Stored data
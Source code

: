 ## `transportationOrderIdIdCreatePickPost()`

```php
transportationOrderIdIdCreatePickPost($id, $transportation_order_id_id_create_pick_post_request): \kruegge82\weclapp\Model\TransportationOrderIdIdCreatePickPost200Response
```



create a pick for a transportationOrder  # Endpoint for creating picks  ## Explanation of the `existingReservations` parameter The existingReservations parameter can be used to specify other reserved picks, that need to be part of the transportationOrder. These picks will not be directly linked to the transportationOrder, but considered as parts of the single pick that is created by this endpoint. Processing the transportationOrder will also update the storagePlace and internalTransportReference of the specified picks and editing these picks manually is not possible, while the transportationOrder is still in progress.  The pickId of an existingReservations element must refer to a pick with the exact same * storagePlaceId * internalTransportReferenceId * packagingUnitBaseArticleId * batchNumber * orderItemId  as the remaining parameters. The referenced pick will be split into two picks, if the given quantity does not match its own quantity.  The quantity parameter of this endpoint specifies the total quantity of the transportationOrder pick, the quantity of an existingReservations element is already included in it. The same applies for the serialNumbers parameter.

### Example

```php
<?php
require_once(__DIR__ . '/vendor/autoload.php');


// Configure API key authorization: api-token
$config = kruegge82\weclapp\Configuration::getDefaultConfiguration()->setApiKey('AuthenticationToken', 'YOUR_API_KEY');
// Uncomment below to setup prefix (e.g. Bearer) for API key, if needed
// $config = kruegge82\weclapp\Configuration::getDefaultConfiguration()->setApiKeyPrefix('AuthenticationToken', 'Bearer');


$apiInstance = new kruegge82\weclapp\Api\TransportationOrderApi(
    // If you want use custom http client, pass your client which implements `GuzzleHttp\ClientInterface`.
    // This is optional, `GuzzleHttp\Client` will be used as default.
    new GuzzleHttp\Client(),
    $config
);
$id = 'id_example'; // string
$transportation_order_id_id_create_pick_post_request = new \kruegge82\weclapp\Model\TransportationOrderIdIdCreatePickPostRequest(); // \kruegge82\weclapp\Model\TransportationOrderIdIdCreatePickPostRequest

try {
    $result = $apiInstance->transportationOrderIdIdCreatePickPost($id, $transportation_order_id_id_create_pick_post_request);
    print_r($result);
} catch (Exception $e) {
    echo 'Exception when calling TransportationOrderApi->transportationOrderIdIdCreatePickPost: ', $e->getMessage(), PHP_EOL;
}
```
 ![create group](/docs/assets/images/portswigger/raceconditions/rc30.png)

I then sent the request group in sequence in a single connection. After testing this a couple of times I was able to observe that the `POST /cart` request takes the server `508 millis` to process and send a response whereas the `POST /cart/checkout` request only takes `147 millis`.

WHAT YOU WILL DO
Each entry needs to be written out again, exactly as given.

RESPONSE BELOW
Source code

: ## `transportationOrderIdIdCreatePickPost()`

```php
transportationOrderIdIdCreatePickPost($id, $transportation_order_id_id_create_pick_post_request): \kruegge82\weclapp\Model\TransportationOrderIdIdCreatePickPost200Response
```



create a pick for a transportationOrder  # Endpoint for creating picks  ## Explanation of the `existingReservations` parameter The existingReservations parameter can be used to specify other reserved picks, that need to be part of the transportationOrder. These picks will not be directly linked to the transportationOrder, but considered as parts of the single pick that is created by this endpoint. Processing the transportationOrder will also update the storagePlace and internalTransportReference of the specified picks and editing these picks manually is not possible, while the transportationOrder is still in progress.  The pickId of an existingReservations element must refer to a pick with the exact same * storagePlaceId * internalTransportReferenceId * packagingUnitBaseArticleId * batchNumber * orderItemId  as the remaining parameters. The referenced pick will be split into two picks, if the given quantity does not match its own quantity.  The quantity parameter of this endpoint specifies the total quantity of the transportationOrder pick, the quantity of an existingReservations element is already included in it. The same applies for the serialNumbers parameter.

### Example

```php
<?php
require_once(__DIR__ . '/vendor/autoload.php');


// Configure API key authorization: api-token
$config = kruegge82\weclapp\Configuration::getDefaultConfiguration()->setApiKey('AuthenticationToken', 'YOUR_API_KEY');
// Uncomment below to setup prefix (e.g. Bearer) for API key, if needed
// $config = kruegge82\weclapp\Configuration::getDefaultConfiguration()->setApiKeyPrefix('AuthenticationToken', 'Bearer');


$apiInstance = new kruegge82\weclapp\Api\TransportationOrderApi(
    // If you want use custom http client, pass your client which implements `GuzzleHttp\ClientInterface`.
    // This is optional, `GuzzleHttp\Client` will be used as default.
    new GuzzleHttp\Client(),
    $config
);
$id = 'id_example'; // string
$transportation_order_id_id_create_pick_post_request = new \kruegge82\weclapp\Model\TransportationOrderIdIdCreatePickPostRequest(); // \kruegge82\weclapp\Model\TransportationOrderIdIdCreatePickPostRequest

try {
    $result = $apiInstance->transportationOrderIdIdCreatePickPost($id, $transportation_order_id_id_create_pick_post_request);
    print_r($result);
} catch (Exception $e) {
    echo 'Exception when calling TransportationOrderApi->transportationOrderIdIdCreatePickPost: ', $e->getMessage(), PHP_EOL;
}
```
 ![create group](/docs/assets/images/portswigger/raceconditions/rc30.png)

I then sent the request group in sequence in a single connection. After testing this a couple of times I was able to observe that the `POST /cart` request takes the server `508 millis` to process and send a response whereas the `POST /cart/checkout` request only takes `147 millis`.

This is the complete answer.